Daniel Elie Bouaziz, owner of Danieli Fine Art and Galerie Danieli in Palm Beach County, was sentenced to 27 months in federal prison followed by three years of probation. Bouaziz was also ordered by U.S. District Judge Aileen M. Cannon to pay a $15,000 fine. Prosecutors dropped 16 other charges related to fraud and embezzlement as part of a plea deal.

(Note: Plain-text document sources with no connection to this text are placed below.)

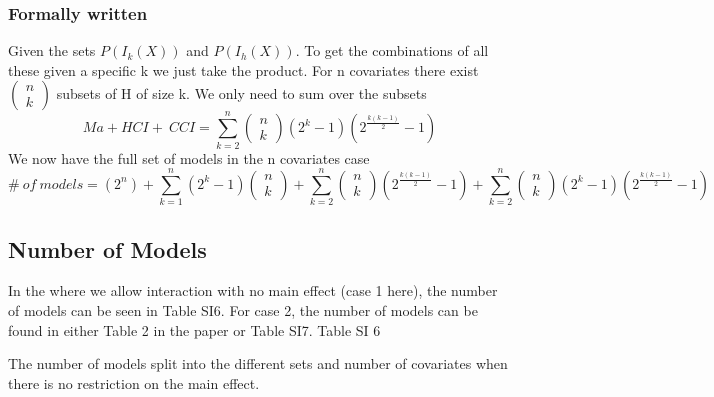 \subsubsection{Formally written}

Given the sets $P\left(I_k\left(X\right)\right)$ and $P\left(I_h\left(X\right)\right)$. To get the combinations of all these given a specific k we just take the product. For n covariates there exist $\left( \begin{array}{c}
n \\ 
k \end{array}
\right)$ subsets of H of size k. We only need to sum over the subsets
\[Ma+HCI+\ CCI=\sum^n_{k=2}{\left( \begin{array}{c}
n \\ 
k \end{array}
\right)\left(2^k-1\right)\left(2^{\frac{k\left(k-1\right)}{2}}-1\right)}\] 
We now have the full set of models in the n covariates case
\[\#\ of\ models=\left(2^n\right)+\sum^n_{k=1}{\left(2^k-1\right)\left( \begin{array}{c}
n \\ 
k \end{array}
\right)}+\sum^n_{k=2}{\left( \begin{array}{c}
n \\ 
k \end{array}
\right)\left(2^{\frac{k\left(k-1\right)}{2}}-1\right)}+\sum^n_{k=2}{\left( \begin{array}{c}
n \\ 
k \end{array}
\right)\left(2^k-1\right)\left(2^{\frac{k\left(k-1\right)}{2}}-1\right)}\] 
\subsection{Number of Models}

\noindent In the where we allow interaction with no main effect (case 1 here), the number of models can be seen in Table SI6. For case 2, the number of models can be found in either Table 2 in the paper or Table SI7. Table SI 6





\noindent The number of models split into the different sets and number of covariates when there is no restriction on the main effect.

Bouaziz pleaded guilty in February and admitted to knowingly participating in an interstate commerce of more than $10,000 from the sale of counterfeit artwork, which amounts to a violation of wire fraud. The Justice Department said Boaziz bought reproductions at bargain prices and sold them as originals for a markup, sometimes with fake invoices and provenance documents to trick customers into thinking the works were authentic. Bouaziz’s clients unknowingly purchased the fraudulent artwork “for tens of thousands, if not hundreds of thousands of dollars,” the DOJ said last October.
Bouaziz sold what he claimed were authentic and original works by Andy Warhol, priced between $75,000 and $240,000, in October 2022. After the client put down a deposit of $200,000, Bouaziz mixed the money with other funds and wired the money to other accounts. Bouaziz also tried to sell works he claimed were originals by artists like Banksy, Lichtenstein and Basquiat. When Bouaziz was first charged in October, the dealer had a fake Basquiat on sale for $12 million at Danieli Fine Art, according to the DOJ.
A restitution hearing for Bouaziz has been set for August 16.
Last year the FBI raided the Orlando Museum of Art during a Basquiat exhibition and seized 25 allegedly forged paintings attributed to the artist. A Los Angeles-based auctioneer admitted last month that he helped create and market the fake works.